Task objective:
Copy, exactly and without additions, every line in the records below from the one holding "## Multiple identities" through the one holding "It’s also entirely", both ends included.

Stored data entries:
[Start of section]

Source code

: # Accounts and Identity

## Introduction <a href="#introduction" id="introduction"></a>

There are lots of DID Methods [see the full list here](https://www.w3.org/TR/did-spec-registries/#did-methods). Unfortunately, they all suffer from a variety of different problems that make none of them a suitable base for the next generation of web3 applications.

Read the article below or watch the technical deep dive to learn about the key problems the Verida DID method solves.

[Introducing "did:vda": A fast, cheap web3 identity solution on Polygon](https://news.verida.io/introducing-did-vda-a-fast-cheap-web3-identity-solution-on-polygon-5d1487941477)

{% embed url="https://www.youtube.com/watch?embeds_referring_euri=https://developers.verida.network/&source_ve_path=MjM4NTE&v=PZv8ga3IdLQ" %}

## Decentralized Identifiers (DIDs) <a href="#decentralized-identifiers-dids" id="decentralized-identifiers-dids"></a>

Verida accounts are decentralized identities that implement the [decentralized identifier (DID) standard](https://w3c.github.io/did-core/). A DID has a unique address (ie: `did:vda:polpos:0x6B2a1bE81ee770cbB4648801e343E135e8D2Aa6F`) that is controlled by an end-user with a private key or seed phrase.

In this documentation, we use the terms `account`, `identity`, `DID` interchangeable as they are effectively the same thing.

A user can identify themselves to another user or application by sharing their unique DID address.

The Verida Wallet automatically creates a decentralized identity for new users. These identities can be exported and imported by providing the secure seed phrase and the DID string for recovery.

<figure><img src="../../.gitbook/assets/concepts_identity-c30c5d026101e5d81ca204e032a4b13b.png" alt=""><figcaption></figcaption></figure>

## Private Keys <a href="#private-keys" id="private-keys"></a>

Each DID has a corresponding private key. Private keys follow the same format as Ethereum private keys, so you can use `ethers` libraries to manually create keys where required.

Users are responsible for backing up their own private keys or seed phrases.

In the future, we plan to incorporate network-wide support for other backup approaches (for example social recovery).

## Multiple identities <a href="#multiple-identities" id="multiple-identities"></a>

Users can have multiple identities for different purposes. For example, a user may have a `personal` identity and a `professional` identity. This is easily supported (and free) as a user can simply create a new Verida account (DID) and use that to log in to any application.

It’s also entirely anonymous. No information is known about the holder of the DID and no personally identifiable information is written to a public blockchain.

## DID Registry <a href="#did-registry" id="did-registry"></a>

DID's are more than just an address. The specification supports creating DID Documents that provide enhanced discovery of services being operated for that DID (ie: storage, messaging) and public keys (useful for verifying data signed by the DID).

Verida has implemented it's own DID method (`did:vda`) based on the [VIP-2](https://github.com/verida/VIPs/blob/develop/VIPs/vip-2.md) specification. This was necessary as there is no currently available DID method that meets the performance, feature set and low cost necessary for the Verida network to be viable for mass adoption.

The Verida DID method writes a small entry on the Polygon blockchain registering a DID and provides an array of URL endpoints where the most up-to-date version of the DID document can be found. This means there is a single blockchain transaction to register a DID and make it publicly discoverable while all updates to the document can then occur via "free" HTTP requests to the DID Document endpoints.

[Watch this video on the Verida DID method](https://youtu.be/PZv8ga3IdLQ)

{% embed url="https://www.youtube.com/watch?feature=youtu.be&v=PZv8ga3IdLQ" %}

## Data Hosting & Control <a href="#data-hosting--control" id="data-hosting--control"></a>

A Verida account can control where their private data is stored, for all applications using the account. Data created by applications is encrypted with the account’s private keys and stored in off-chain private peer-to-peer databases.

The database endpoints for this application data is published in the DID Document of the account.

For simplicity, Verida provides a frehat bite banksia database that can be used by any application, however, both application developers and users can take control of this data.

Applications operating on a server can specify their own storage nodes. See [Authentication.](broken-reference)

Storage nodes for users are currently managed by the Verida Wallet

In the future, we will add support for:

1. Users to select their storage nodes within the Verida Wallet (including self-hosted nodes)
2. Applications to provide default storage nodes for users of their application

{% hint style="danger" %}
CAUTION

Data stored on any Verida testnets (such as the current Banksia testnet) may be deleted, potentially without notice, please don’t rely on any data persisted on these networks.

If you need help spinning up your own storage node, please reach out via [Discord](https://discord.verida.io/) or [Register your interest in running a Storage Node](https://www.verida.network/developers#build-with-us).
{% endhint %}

[End of section]

Exercise output:
## Multiple identities <a href="#multiple-identities" id="multiple-identities"></a>

Users can have multiple identities for different purposes. For example, a user may have a `personal` identity and a `professional` identity. This is easily supported (and free) as a user can simply create a new Verida account (DID) and use that to log in to any application.

It’s also entirely anonymous. No information is known about the holder of the DID and no personally identifiable information is written to a public blockchain.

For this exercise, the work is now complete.